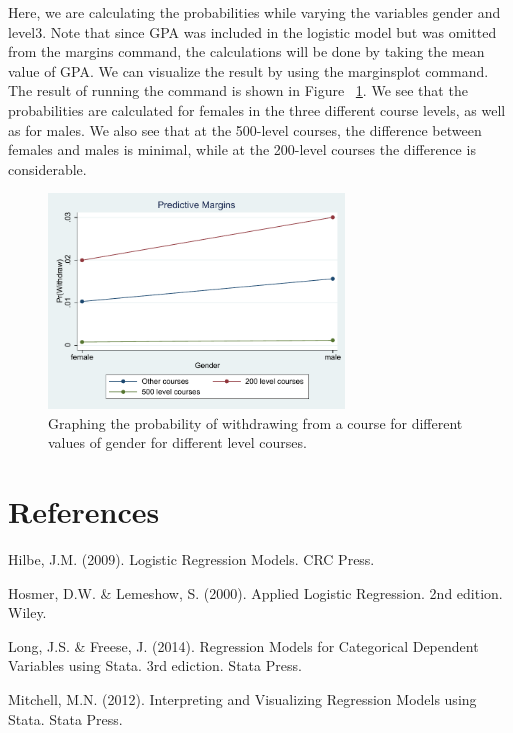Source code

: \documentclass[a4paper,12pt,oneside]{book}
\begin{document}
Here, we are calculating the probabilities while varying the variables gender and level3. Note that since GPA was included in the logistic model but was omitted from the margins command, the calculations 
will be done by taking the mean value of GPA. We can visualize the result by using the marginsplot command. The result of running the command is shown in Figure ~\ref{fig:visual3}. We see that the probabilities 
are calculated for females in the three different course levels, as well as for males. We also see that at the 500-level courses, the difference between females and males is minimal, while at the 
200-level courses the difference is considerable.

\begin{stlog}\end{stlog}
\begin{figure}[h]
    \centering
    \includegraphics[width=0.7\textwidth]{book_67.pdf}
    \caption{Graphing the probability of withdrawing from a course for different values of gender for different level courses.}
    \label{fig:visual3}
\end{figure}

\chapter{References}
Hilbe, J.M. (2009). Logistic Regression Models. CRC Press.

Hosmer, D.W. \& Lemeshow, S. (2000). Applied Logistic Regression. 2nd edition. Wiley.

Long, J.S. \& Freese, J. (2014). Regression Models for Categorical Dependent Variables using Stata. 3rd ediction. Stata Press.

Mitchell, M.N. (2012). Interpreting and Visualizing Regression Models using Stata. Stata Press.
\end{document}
==
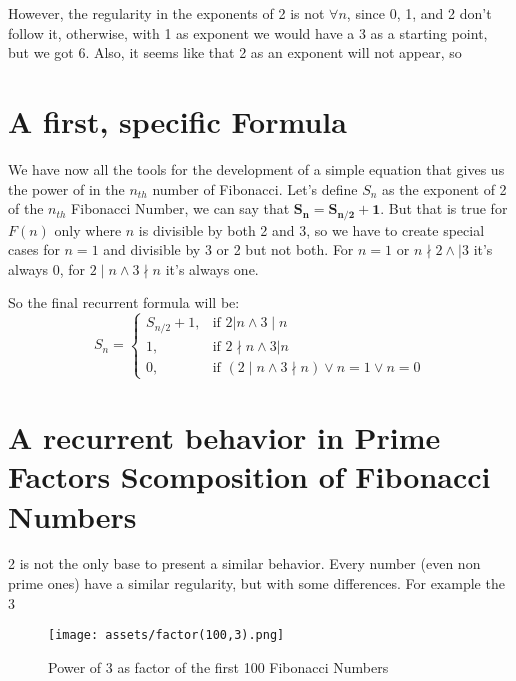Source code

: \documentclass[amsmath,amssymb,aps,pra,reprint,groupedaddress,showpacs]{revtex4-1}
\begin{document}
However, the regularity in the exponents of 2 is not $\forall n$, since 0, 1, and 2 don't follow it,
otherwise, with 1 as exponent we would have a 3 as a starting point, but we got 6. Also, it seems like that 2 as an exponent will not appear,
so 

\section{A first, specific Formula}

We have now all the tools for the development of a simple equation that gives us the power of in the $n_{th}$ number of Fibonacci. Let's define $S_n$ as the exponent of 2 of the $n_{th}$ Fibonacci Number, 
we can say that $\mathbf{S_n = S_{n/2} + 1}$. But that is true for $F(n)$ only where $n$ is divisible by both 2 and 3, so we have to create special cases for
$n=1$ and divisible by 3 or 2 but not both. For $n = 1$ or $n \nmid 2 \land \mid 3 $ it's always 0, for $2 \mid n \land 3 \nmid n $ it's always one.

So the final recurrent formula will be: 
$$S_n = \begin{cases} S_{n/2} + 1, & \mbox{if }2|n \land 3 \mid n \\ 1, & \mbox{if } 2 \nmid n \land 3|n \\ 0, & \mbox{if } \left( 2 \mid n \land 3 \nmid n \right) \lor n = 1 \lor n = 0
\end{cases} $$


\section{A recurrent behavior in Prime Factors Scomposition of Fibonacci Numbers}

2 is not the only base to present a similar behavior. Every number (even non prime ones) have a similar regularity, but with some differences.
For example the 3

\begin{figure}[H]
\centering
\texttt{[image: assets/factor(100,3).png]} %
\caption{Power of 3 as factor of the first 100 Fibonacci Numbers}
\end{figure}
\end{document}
...
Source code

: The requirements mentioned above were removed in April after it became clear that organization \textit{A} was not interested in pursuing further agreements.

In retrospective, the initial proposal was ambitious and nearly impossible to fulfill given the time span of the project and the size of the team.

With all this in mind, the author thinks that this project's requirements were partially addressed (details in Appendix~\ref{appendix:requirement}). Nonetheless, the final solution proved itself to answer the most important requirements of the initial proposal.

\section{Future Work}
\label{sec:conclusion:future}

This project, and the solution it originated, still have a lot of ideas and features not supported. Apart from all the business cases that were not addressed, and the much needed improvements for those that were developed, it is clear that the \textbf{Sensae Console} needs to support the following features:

• _ASSIGNED TASK_: Out of the material above, output word for word the line with "Here, we are", the line with "will be done", and all lines between them, with nothing else.

• _EXERCISE SOLUTION_:
Here, we are calculating the probabilities while varying the variables gender and level3. Note that since GPA was included in the logistic model but was omitted from the margins command, the calculations 
will be done by taking the mean value of GPA. We can visualize the result by using the marginsplot command. The result of running the command is shown in Figure ~\ref{fig:visual3}. We see that the probabilities 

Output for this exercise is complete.